A sweeping new election law that was intended to increase voter turnout in time for the presidential contest and a critical U.S. Senate race may instead cause greater frustration among voters due to Illinois lawmakers’ inability to agree on a budget, with officials warning of possible long lines, fewer safeguards against voter fraud and other costly headaches come November. The bill, pushed through the Legislature in the final weeks of Democratic Gov. Pat Quinn’s term, required several changes that traditionally benefit Democrats, such as same-day voter registration and expanded early voting. While those pieces of the law will be in place come Nov. 8, some local election officials say they’ve stuck with the bill for additional equipment and staffing. And the nearly $4 million that state election officials said they’d need in the first two years for other changes wasn’t approved by the Legislature. The standoff between Republican Gov.

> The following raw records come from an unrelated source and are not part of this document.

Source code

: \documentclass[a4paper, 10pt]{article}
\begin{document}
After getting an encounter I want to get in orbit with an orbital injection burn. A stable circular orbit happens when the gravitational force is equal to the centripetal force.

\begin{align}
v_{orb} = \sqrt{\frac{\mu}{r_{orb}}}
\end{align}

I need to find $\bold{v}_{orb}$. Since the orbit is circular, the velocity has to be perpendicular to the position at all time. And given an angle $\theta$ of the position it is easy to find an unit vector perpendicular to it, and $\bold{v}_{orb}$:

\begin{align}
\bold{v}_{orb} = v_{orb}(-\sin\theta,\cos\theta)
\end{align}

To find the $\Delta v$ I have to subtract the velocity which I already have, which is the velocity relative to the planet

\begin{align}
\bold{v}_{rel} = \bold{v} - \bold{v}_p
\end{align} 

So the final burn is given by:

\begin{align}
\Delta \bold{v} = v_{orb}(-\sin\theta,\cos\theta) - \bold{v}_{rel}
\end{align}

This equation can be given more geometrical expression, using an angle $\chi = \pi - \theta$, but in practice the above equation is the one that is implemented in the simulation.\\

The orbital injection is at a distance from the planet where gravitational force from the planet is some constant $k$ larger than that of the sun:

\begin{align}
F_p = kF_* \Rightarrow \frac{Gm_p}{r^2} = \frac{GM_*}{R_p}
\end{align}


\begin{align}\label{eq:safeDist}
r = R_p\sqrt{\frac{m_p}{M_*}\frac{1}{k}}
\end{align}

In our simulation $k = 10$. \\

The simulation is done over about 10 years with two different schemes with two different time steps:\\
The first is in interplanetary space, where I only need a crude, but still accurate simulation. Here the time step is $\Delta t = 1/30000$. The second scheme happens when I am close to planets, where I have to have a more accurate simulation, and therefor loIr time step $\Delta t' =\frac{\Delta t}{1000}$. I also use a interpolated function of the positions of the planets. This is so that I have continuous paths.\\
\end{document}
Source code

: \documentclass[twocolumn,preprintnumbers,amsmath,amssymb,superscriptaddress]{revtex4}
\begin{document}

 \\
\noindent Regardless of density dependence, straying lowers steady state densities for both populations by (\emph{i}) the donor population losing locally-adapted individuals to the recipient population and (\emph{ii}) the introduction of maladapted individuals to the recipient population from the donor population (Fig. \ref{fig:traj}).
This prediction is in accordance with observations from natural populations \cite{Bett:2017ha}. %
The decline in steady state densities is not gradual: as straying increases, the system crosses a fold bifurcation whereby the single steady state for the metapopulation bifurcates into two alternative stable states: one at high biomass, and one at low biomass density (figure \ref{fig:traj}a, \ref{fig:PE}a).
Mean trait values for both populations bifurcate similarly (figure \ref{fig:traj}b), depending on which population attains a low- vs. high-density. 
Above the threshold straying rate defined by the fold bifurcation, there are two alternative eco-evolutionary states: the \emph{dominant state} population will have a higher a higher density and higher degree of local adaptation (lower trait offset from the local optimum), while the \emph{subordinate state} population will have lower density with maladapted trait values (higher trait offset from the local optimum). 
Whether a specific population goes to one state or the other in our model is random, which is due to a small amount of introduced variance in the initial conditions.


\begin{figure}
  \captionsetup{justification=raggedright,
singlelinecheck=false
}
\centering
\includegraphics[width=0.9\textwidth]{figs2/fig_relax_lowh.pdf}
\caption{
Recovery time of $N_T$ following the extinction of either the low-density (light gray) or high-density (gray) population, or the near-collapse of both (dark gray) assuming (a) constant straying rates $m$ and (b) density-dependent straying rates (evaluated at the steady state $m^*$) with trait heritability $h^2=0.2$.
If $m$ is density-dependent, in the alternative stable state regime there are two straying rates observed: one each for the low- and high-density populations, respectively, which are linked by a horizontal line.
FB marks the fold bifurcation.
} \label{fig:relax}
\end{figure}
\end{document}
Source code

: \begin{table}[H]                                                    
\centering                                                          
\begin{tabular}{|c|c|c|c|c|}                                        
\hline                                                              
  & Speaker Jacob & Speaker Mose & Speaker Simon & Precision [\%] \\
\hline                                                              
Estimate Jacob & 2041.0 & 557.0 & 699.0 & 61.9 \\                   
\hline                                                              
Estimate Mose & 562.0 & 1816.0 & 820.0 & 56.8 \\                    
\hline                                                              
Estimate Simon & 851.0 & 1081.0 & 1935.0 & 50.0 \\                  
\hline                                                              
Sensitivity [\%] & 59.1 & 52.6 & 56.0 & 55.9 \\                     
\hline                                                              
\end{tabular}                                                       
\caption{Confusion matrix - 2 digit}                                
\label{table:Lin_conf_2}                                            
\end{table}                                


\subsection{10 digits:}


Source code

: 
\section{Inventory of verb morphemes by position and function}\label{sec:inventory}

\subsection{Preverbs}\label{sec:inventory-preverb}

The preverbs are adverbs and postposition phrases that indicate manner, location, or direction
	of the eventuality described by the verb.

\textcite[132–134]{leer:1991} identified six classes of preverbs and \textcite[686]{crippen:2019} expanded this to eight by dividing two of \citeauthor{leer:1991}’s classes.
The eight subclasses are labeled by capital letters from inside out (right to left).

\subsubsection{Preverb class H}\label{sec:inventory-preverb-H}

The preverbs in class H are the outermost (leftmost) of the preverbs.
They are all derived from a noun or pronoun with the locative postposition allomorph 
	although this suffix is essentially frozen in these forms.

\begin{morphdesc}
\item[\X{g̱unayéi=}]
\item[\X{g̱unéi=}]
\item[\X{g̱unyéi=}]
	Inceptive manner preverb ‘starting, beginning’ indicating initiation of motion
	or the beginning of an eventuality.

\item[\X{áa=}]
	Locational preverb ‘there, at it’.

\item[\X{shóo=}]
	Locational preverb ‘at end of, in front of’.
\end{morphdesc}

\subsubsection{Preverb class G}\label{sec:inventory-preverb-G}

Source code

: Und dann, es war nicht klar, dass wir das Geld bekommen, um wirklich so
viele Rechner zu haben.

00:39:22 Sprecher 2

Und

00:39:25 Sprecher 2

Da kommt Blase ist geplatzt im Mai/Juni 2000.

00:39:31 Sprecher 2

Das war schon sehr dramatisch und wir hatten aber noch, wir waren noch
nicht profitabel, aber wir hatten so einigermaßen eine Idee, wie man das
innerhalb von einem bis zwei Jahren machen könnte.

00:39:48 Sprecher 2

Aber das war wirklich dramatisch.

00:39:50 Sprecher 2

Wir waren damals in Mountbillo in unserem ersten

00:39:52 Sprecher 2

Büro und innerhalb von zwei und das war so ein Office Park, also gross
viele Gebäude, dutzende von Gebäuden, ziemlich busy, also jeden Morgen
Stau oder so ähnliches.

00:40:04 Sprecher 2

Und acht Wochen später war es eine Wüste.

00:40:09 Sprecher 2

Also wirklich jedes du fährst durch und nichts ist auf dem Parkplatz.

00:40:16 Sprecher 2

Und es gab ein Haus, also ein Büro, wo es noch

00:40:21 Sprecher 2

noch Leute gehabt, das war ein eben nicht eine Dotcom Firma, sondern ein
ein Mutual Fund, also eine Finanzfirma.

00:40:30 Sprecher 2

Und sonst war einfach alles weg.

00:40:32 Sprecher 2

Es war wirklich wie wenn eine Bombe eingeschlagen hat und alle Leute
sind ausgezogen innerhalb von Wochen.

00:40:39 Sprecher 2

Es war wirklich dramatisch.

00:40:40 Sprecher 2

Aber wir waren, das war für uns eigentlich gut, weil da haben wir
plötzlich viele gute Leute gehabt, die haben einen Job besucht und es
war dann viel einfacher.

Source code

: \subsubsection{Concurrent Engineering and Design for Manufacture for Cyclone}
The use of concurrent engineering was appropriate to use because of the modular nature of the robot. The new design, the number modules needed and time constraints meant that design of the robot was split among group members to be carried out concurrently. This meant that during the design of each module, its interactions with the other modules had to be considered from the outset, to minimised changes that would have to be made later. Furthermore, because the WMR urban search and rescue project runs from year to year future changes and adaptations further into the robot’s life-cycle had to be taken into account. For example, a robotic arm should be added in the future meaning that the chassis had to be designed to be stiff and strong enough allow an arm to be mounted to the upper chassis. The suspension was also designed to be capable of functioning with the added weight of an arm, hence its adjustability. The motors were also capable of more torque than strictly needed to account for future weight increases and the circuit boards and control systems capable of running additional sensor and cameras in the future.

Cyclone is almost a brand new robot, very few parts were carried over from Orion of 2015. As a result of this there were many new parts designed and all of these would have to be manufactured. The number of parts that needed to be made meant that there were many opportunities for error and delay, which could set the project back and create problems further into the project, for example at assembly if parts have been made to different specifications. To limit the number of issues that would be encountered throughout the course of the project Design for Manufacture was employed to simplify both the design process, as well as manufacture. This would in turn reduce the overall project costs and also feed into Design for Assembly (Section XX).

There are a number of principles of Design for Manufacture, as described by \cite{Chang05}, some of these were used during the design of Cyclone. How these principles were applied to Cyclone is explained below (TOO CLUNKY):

Bruce Rauner and majority
Democrats over the state budget — now approaching its 10th month — has only made matters worse by delaying an overhaul of the state’s voter registration system and data updates that are critical to cleaning up the list of eligible voters.
“This will have consequences on all the election officials in the state, all the county clerks,” said Cook County Clerk David Orr, who advocated for the law. “But the worst part is it has negative consequences on the voters.”
Without the needed funding, state election officials will likely miss critical deadlines, including one to alert more than 2 million people who are eligible to vote but are not registered how they can do so. Three contractors tasked with updating Illinois’ voter registration database haven’t been paid since July 1. They’ve continued to come to work, but “that could change at any moment,” said Kevin Turner, director of information technology for the Illinois State Board of Elections.